*** Opening Entries supplied ***
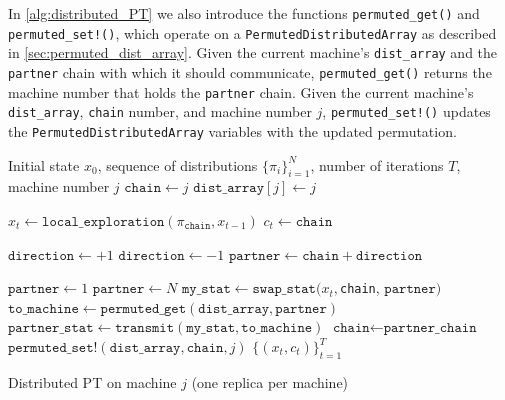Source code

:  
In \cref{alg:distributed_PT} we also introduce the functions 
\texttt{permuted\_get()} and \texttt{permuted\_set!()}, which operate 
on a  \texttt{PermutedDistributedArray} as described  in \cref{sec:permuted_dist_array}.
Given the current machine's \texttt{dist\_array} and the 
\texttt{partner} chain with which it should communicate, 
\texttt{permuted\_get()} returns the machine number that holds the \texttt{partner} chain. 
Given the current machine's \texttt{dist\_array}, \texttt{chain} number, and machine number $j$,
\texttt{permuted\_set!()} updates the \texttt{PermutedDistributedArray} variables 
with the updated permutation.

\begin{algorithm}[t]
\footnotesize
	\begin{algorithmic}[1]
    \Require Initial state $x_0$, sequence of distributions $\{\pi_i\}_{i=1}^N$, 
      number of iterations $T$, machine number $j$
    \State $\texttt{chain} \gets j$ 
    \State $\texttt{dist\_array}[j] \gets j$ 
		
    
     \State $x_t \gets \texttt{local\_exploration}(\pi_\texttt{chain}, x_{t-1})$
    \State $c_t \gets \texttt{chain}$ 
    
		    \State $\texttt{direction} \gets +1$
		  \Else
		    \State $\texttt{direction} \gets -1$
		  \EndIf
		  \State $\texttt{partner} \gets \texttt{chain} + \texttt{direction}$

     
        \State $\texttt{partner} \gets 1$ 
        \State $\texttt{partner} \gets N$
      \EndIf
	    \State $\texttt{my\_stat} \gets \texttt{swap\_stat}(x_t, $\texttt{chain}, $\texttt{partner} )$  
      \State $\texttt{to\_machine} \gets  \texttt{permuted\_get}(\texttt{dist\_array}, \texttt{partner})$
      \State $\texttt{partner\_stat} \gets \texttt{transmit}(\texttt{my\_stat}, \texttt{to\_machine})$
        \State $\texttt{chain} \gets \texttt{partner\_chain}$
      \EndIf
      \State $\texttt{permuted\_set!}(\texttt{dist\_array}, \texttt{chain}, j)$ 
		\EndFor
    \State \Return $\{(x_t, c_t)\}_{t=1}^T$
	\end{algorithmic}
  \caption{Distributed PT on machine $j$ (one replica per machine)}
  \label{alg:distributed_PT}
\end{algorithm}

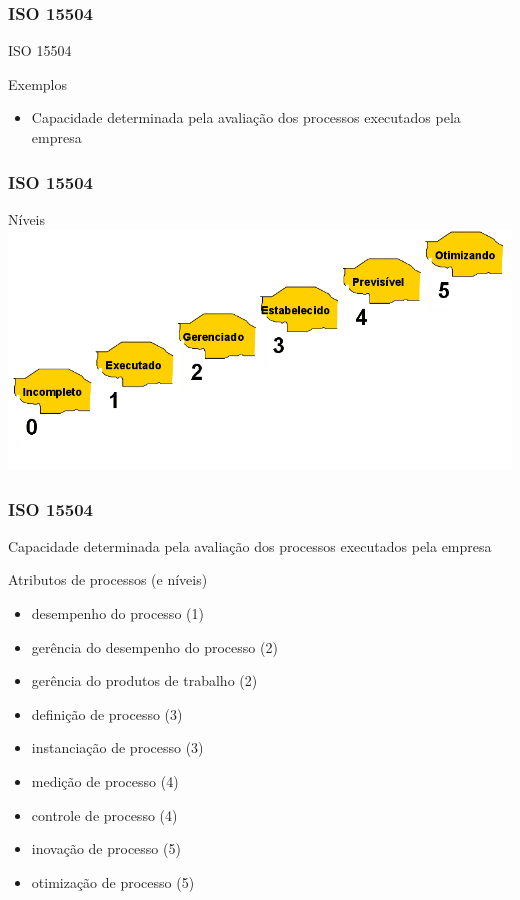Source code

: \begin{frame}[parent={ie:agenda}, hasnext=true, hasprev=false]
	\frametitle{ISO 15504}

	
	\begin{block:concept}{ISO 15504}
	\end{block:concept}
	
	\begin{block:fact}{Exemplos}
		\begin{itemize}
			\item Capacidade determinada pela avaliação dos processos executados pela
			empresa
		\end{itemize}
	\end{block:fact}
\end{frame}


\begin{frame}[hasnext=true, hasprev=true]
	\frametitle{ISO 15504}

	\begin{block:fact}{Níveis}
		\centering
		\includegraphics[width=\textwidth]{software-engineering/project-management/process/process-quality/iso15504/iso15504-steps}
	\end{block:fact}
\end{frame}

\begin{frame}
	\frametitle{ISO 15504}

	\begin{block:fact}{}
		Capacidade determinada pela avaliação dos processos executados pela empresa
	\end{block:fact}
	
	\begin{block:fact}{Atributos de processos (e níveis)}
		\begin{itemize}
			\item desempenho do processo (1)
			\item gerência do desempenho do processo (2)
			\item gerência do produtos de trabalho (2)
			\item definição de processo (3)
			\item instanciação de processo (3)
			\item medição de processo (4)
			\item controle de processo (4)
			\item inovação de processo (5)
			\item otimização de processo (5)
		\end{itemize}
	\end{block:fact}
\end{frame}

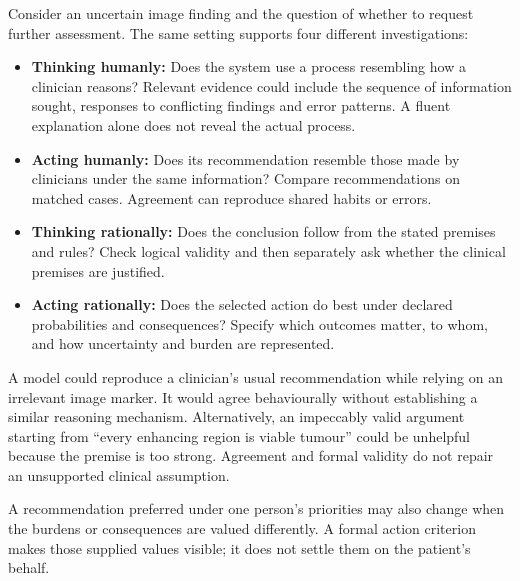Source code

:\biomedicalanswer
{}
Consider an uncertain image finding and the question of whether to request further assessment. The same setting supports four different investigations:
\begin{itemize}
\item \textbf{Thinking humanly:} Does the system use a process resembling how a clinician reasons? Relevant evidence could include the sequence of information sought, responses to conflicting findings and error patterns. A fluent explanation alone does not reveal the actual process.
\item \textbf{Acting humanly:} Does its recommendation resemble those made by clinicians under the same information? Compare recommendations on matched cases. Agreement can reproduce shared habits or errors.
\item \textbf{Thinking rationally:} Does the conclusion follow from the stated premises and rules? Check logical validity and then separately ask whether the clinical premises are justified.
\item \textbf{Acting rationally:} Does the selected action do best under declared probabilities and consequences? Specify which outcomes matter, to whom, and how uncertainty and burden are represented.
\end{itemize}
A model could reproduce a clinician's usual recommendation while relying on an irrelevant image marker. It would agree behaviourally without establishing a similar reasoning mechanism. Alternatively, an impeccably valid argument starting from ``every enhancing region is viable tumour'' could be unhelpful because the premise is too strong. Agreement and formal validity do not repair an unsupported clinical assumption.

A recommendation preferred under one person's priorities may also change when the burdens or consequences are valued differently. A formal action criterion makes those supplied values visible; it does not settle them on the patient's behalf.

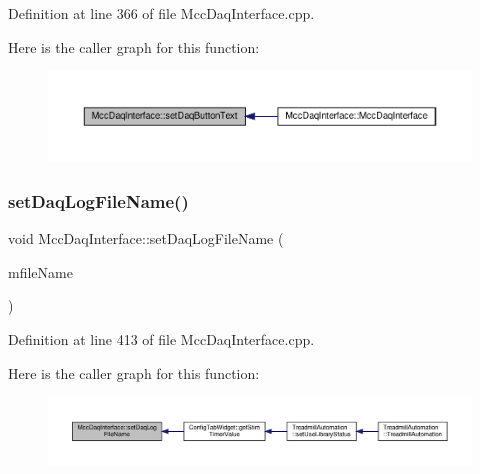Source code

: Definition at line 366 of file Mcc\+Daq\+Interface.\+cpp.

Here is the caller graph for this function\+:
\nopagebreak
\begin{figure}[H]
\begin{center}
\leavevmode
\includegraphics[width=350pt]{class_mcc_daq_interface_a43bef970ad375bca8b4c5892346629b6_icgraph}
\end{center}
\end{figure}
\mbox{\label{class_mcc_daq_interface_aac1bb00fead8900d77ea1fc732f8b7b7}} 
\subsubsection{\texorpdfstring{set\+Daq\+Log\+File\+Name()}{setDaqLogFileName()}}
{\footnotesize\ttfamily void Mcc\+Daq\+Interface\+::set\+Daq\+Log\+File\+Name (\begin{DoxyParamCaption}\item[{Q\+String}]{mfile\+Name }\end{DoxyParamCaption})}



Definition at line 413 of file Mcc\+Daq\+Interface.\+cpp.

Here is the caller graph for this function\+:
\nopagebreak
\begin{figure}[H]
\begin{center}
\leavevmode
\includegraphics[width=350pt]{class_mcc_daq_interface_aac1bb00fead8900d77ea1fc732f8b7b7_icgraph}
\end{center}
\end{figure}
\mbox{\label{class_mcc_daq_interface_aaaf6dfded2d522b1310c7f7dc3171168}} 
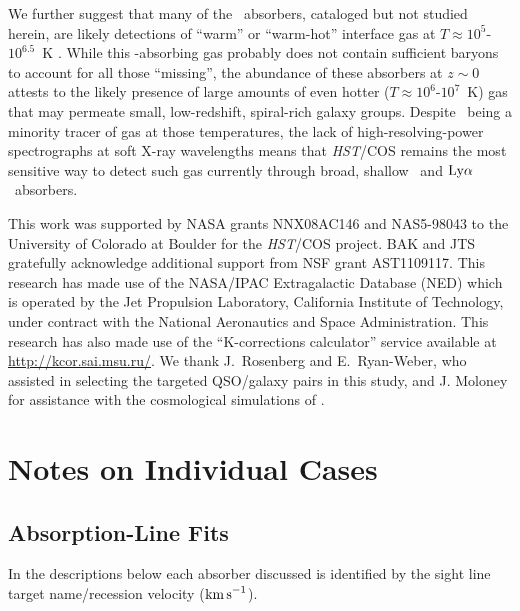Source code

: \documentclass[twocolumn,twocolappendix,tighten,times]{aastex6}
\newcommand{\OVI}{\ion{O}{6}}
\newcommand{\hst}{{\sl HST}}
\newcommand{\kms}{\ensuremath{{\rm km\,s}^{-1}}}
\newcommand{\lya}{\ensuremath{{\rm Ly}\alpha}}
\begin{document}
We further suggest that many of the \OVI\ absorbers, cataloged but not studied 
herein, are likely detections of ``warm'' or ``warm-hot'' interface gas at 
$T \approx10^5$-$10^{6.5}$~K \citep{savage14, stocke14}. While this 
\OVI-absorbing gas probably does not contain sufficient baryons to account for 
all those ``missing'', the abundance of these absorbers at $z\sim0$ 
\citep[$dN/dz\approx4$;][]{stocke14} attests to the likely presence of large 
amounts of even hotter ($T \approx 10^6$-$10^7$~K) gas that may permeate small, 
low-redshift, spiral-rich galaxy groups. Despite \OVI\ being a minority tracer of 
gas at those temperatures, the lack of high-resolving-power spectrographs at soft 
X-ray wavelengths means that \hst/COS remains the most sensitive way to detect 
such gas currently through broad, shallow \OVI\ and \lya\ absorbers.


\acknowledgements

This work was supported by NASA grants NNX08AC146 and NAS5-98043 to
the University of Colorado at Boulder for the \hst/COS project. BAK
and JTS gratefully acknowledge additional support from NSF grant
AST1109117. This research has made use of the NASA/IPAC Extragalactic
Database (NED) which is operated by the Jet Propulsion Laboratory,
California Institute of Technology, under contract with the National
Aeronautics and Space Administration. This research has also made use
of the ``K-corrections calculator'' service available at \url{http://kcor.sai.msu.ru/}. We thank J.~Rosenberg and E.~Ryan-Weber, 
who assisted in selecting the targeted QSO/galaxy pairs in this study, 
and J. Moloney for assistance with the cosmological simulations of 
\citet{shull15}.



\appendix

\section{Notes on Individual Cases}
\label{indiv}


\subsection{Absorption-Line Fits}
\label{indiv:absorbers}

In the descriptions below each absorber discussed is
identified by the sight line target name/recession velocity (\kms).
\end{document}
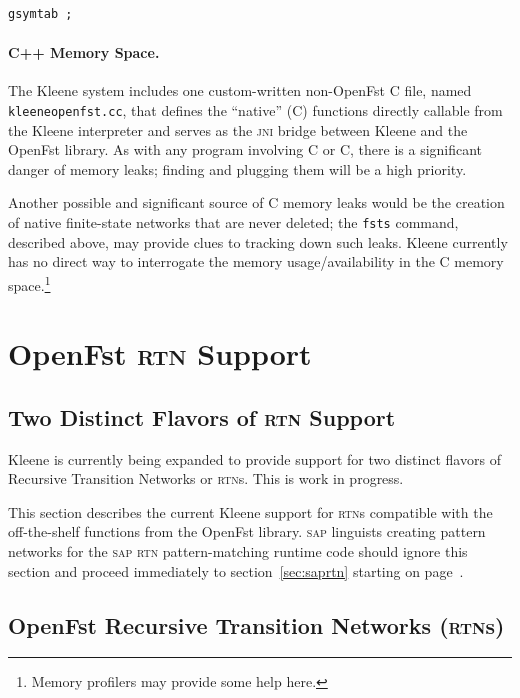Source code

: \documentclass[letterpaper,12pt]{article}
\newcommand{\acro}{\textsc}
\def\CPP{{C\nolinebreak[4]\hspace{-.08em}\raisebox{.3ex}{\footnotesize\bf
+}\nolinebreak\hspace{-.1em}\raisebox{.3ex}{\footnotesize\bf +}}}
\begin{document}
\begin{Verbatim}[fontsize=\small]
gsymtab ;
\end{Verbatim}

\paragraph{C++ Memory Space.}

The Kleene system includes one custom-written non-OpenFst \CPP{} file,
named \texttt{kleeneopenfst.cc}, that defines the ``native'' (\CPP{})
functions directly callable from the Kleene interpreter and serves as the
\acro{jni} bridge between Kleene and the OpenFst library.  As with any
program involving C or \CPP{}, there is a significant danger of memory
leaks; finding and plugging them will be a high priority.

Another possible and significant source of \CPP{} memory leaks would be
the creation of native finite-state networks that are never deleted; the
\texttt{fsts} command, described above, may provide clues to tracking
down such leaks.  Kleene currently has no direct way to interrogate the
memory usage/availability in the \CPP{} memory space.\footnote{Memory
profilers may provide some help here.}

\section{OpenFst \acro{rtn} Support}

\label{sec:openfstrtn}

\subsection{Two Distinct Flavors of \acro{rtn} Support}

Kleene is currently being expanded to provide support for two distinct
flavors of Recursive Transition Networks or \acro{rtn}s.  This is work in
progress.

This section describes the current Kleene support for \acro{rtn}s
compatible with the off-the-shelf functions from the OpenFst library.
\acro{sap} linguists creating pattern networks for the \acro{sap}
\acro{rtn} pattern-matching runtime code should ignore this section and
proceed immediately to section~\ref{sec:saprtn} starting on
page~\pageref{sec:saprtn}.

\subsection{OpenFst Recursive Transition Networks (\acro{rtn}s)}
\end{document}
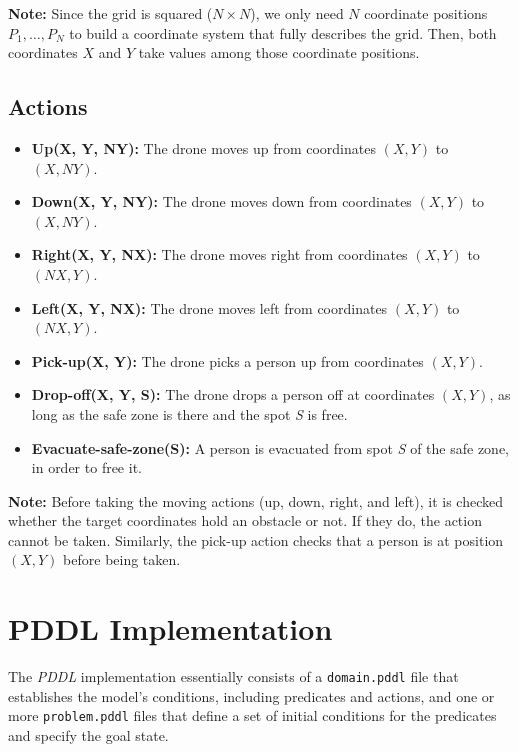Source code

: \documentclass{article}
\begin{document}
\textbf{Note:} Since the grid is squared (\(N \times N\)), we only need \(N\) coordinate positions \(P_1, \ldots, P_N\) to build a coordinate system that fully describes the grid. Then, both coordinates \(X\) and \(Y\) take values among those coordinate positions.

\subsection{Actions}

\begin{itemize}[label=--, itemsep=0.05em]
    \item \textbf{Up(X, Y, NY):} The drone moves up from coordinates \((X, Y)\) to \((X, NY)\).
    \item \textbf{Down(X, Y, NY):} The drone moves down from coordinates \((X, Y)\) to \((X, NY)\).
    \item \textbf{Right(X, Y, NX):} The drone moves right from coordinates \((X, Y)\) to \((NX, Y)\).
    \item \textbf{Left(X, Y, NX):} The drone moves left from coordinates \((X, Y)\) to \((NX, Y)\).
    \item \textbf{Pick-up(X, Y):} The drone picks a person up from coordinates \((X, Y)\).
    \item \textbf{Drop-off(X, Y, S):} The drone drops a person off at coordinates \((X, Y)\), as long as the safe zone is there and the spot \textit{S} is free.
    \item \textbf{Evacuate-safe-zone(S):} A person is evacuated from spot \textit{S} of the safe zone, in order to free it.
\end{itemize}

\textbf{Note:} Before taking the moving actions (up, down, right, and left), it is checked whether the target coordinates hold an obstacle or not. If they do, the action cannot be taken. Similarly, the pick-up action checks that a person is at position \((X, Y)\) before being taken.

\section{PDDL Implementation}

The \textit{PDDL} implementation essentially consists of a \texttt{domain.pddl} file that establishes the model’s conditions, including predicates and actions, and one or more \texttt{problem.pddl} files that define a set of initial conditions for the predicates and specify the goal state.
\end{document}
*** Closing Entries supplied ***
Exercise objective ▸
For each line of the data that has the word "Definition", report that line.

Solved exercise ▸
: Definition at line 366 of file Mcc\+Daq\+Interface.\+cpp.
Definition at line 413 of file Mcc\+Daq\+Interface.\+cpp.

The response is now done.